If you’re doing the squat to build your quads, there’s no need to max out and go to failure. Just accumulate more volume [training tonnage].
How Heavy Should I Squat to Develop My Quads?
Contrary to popular belief, you don’t have to squat with insanely massive weights to reach your potential. If you listen to the strength fetishists, they will tell you that anything under 4 plates is a joke, but that’s not true. Getting your squat to 1.2-1.5BW for a solid set will be sufficient for most people. Of course, those values are subjective. If you are built for squatting [short femurs], you may do significantly better.
In general, playing the number game as a natural is a waste of time. As long as your routine includes a progression mechanism of some sort, and you can recover adequately, the major part of the work is done.
What If I Only Do Squats for My Legs?
Here’s what the effect will be:
1. Quads and Glutes – the squat can take your quads and glutes to their maximal potential.
2. Hamstrings – the squat is an inferior hamstring exercise. The leg biceps actively participate in the movement when you break parallel but are never the main focus. A pull like the deadlift will target them with a greater focus.
3. Calves – calf size is genetic for the most part.
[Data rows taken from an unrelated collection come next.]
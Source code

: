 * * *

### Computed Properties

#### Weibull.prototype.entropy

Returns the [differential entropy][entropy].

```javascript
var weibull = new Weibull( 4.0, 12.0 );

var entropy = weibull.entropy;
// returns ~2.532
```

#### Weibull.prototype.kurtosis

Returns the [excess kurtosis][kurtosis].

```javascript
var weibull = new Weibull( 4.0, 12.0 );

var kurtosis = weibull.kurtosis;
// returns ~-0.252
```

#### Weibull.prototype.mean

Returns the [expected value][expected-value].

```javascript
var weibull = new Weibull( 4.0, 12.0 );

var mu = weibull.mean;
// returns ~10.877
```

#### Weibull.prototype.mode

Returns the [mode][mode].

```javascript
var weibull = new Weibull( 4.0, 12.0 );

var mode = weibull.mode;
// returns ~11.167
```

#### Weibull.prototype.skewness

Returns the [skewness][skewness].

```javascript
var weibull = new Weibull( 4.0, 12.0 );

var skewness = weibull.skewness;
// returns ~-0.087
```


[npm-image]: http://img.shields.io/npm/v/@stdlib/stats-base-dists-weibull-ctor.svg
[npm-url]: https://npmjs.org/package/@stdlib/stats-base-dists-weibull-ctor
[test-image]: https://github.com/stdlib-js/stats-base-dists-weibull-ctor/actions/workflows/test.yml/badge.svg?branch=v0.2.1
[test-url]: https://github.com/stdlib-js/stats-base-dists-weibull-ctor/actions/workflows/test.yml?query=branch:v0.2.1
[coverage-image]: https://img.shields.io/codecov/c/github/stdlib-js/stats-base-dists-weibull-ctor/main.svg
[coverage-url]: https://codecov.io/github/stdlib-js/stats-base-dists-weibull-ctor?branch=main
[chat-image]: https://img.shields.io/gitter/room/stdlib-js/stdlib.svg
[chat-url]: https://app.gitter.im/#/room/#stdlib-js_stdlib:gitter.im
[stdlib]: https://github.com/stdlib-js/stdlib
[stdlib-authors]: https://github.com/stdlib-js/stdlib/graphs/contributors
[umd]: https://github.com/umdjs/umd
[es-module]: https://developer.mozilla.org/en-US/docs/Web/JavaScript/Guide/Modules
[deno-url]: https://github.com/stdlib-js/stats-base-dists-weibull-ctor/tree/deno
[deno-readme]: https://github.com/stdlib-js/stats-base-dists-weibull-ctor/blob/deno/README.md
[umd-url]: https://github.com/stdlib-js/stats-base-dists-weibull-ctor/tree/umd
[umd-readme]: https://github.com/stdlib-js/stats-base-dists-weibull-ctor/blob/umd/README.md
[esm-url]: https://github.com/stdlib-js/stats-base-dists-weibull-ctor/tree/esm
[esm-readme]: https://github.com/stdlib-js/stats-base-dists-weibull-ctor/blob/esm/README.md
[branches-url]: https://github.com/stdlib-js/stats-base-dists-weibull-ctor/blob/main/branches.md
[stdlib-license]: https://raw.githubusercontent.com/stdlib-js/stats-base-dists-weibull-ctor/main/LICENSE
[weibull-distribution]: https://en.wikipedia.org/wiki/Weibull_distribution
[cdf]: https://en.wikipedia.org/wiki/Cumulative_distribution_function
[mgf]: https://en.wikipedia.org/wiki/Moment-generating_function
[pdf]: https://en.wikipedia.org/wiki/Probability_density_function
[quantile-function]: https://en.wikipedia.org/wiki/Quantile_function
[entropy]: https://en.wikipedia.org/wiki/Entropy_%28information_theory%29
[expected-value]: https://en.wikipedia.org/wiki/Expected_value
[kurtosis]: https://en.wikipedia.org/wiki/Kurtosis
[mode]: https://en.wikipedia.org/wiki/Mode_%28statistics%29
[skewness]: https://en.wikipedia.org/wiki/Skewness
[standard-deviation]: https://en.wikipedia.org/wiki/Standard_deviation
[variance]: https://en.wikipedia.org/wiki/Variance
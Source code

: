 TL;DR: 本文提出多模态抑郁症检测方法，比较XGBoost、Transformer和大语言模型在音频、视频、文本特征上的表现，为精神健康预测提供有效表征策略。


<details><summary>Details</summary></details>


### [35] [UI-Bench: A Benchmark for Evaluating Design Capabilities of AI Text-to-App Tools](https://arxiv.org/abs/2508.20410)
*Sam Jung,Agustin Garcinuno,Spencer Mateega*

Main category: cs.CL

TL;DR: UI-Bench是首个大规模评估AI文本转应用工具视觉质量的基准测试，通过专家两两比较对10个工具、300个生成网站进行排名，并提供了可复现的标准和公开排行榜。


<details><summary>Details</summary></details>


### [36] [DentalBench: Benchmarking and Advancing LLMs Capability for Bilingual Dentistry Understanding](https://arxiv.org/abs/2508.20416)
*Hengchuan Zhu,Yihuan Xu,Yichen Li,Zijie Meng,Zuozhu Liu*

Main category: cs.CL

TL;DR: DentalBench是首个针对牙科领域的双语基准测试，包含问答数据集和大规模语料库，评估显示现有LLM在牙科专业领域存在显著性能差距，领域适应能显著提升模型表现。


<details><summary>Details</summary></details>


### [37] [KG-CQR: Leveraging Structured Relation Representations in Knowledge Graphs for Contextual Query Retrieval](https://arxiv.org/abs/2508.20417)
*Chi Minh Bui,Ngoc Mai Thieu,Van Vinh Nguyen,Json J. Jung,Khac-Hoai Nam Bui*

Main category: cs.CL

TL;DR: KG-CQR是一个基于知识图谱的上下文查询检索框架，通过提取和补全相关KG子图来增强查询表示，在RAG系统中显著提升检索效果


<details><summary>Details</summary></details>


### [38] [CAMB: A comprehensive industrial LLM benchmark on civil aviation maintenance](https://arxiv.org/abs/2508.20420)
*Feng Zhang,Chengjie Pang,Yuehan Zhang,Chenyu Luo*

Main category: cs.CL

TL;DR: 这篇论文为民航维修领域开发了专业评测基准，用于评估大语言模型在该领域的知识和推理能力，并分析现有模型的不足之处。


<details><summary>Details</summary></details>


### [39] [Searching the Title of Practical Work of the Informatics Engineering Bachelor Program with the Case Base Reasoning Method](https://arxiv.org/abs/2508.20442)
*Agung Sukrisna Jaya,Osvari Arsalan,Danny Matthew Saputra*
If you have high calves [long Achilles tendon], training them for growth is a lost battle.
In theory, the squat works your calves too as they stabilize the lower leg, but they are never the limiting factor in a squat. If you want to hit them, you will have to perform dedicated movements.
Conclusion: If you only do squats for your legs, your hamstring and calves may be lagging. Supplementary movements for those body parts could help. Nonetheless, you’re unlikely to develop dangerous imbalances, especially if you squat deep.
Wilk, Michal & Petr, Miroslav & Krzysztofik, Michał & Zajac, Adam & Stastny, Petr. (2018). Endocrine response to high intensity barbell squats performed with constant movement tempo and variable training volume. Neuro endocrinology letters. 34.